[Data items]
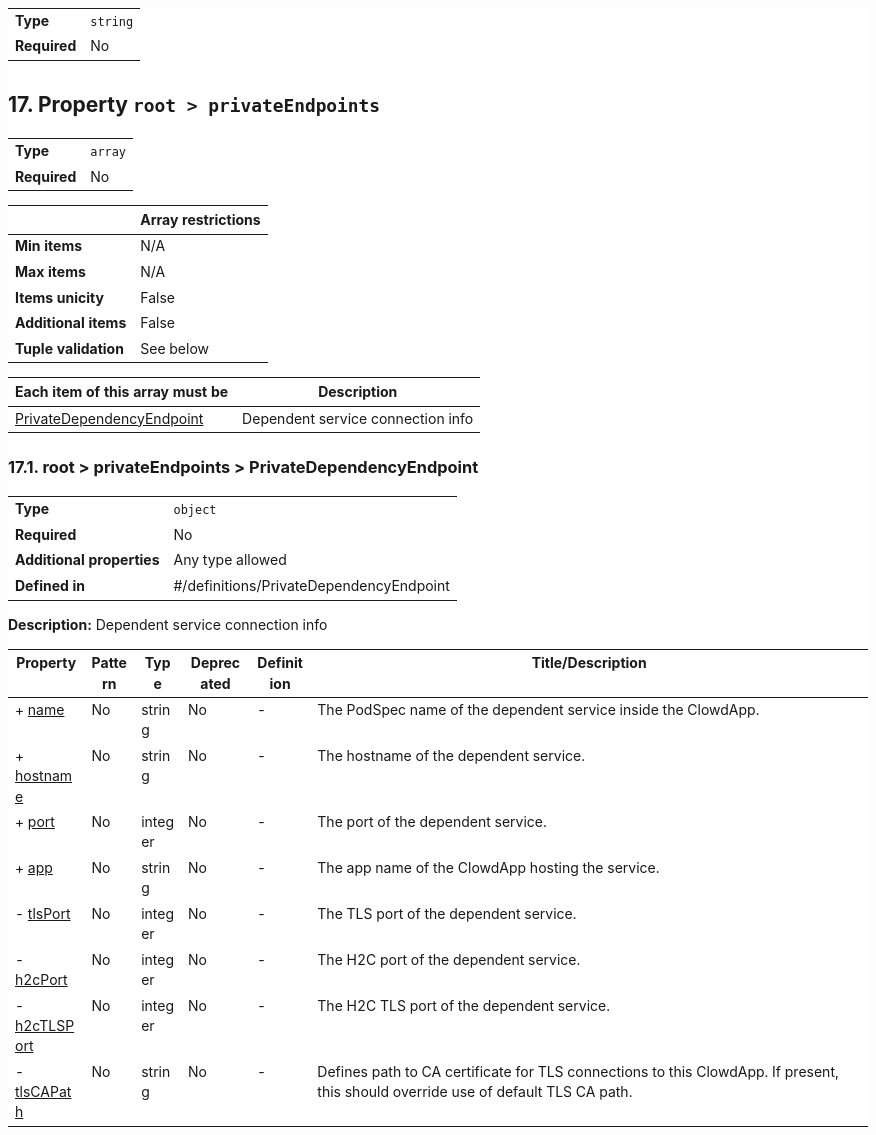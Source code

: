|              |          |
| ------------ | -------- |
| **Type**     | `string` |
| **Required** | No       |

## <a name="privateEndpoints"></a>17. Property `root > privateEndpoints`

|              |         |
| ------------ | ------- |
| **Type**     | `array` |
| **Required** | No      |

|                      | Array restrictions |
| -------------------- | ------------------ |
| **Min items**        | N/A                |
| **Max items**        | N/A                |
| **Items unicity**    | False              |
| **Additional items** | False              |
| **Tuple validation** | See below          |

| Each item of this array must be                      | Description                       |
| ---------------------------------------------------- | --------------------------------- |
| [PrivateDependencyEndpoint](#privateEndpoints_items) | Dependent service connection info |

### <a name="privateEndpoints_items"></a>17.1. root > privateEndpoints > PrivateDependencyEndpoint

|                           |                                         |
| ------------------------- | --------------------------------------- |
| **Type**                  | `object`                                |
| **Required**              | No                                      |
| **Additional properties** | Any type allowed                        |
| **Defined in**            | #/definitions/PrivateDependencyEndpoint |

**Description:** Dependent service connection info

| Property                                            | Pattern | Type    | Deprecated | Definition | Title/Description                                                                                                                 |
| --------------------------------------------------- | ------- | ------- | ---------- | ---------- | --------------------------------------------------------------------------------------------------------------------------------- |
| + [name](#privateEndpoints_items_name )             | No      | string  | No         | -          | The PodSpec name of the dependent service inside the ClowdApp.                                                                    |
| + [hostname](#privateEndpoints_items_hostname )     | No      | string  | No         | -          | The hostname of the dependent service.                                                                                            |
| + [port](#privateEndpoints_items_port )             | No      | integer | No         | -          | The port of the dependent service.                                                                                                |
| + [app](#privateEndpoints_items_app )               | No      | string  | No         | -          | The app name of the ClowdApp hosting the service.                                                                                 |
| - [tlsPort](#privateEndpoints_items_tlsPort )       | No      | integer | No         | -          | The TLS port of the dependent service.                                                                                            |
| - [h2cPort](#privateEndpoints_items_h2cPort )       | No      | integer | No         | -          | The H2C port of the dependent service.                                                                                            |
| - [h2cTLSPort](#privateEndpoints_items_h2cTLSPort ) | No      | integer | No         | -          | The H2C TLS port of the dependent service.                                                                                        |
| - [tlsCAPath](#privateEndpoints_items_tlsCAPath )   | No      | string  | No         | -          | Defines path to CA certificate for TLS connections to this ClowdApp. If present, this should override use of default TLS CA path. |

WHAT NEEDS TO BE DONE: When a line in the data holds the word "Property", show that line.

TASK OUTPUT:
## <a name="privateEndpoints"></a>17. Property `root > privateEndpoints`
| Property                                            | Pattern | Type    | Deprecated | Definition | Title/Description                                                                                                                 |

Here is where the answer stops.